::: Record set

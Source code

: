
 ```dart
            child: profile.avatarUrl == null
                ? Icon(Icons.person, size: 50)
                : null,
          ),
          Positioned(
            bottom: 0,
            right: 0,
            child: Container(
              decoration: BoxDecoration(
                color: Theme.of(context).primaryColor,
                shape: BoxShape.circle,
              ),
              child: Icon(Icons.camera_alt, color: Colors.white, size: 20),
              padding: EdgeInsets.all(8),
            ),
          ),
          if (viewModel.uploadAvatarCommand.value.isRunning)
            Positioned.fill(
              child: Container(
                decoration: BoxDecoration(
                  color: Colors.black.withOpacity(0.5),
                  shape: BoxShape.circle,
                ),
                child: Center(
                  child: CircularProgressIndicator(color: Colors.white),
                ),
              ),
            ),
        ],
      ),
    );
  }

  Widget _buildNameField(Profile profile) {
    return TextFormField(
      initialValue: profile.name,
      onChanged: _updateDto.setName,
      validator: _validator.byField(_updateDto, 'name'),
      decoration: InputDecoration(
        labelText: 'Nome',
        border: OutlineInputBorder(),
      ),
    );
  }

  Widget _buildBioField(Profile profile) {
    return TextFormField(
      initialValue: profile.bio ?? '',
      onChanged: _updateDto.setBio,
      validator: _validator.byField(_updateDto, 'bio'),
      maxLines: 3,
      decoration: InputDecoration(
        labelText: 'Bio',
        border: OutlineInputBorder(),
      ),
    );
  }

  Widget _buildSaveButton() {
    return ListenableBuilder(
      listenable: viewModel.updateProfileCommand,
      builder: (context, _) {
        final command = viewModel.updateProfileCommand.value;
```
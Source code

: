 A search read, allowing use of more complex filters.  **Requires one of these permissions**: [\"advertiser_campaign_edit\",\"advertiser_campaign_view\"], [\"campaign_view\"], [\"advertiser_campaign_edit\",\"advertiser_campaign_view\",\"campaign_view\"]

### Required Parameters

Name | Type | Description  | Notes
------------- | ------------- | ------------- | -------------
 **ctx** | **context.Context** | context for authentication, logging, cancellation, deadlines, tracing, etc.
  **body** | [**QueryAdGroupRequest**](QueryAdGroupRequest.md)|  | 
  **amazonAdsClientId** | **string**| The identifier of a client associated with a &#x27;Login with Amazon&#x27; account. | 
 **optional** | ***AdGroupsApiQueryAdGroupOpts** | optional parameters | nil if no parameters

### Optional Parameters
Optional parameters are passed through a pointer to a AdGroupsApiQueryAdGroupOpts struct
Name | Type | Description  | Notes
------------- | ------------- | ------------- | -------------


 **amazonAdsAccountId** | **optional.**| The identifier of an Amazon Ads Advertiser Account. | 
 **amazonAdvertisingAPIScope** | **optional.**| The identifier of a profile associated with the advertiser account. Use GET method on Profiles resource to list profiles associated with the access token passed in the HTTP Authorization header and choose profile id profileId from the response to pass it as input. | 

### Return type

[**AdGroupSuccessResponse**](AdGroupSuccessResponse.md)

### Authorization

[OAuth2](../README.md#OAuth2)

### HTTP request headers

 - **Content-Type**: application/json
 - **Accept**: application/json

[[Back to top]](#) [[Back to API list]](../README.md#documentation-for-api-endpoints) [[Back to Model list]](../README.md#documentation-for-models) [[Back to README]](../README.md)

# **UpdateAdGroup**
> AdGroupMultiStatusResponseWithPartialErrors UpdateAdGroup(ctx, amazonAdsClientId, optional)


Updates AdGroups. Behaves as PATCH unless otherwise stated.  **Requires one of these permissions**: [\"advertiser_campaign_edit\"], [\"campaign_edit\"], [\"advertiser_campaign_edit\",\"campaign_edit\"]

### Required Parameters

::::::

Description of the task
Copy each line above where the string "circle" occurs.

Response
                shape: BoxShape.circle,
                  shape: BoxShape.circle,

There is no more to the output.